*What needs to be done*. Go through the material line by line and copy each one with the word "blog".

▽

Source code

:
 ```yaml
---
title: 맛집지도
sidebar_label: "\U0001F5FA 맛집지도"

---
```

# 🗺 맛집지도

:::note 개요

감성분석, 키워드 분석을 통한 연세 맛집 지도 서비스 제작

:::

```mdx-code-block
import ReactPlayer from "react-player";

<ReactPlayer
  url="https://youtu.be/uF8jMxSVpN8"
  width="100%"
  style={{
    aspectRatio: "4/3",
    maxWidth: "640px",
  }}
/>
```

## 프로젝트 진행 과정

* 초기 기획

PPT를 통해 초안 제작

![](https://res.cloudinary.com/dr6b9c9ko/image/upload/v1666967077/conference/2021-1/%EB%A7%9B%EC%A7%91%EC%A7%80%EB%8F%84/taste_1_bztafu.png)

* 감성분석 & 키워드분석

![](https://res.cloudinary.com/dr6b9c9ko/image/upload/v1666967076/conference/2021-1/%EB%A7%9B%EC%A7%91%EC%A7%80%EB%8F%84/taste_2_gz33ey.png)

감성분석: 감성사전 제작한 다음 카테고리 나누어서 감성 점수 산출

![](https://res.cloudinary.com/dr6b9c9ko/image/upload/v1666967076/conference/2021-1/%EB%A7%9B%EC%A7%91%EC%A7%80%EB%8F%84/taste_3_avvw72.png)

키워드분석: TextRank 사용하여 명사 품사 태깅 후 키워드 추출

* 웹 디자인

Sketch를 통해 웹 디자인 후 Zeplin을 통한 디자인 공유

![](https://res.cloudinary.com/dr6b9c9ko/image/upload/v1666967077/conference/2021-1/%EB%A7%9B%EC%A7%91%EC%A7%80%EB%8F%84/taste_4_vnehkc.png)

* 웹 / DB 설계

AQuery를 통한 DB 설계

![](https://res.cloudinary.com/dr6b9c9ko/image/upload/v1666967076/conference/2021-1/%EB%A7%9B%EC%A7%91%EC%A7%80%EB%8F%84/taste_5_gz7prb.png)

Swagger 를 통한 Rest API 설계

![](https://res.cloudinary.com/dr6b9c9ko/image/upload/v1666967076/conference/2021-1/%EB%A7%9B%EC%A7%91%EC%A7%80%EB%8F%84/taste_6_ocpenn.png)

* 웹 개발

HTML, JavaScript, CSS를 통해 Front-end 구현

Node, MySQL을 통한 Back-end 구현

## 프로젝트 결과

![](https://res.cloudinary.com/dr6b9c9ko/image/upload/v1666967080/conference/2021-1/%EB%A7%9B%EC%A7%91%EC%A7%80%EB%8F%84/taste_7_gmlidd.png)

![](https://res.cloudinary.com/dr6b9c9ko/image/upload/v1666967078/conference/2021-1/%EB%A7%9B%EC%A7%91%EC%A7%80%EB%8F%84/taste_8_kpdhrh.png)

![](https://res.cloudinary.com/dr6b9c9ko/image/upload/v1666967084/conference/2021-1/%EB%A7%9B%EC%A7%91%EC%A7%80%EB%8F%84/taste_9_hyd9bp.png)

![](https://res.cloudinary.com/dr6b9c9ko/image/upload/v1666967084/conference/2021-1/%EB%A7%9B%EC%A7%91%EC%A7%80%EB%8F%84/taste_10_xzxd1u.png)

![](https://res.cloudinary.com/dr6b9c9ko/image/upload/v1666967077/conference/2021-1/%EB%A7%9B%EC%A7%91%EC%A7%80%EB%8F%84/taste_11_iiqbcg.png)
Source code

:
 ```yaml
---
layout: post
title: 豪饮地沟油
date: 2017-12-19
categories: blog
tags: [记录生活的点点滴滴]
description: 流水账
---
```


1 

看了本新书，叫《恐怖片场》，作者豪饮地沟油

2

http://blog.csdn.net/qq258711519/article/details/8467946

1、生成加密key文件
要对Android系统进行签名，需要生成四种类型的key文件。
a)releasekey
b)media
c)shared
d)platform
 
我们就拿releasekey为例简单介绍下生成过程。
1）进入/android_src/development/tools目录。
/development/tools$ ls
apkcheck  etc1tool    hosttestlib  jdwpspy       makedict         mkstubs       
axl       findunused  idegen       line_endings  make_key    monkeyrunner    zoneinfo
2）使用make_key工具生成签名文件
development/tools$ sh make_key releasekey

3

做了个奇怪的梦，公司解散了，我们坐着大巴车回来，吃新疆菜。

△

*Completed task*.
categories: blog
http://blog.csdn.net/qq258711519/article/details/8467946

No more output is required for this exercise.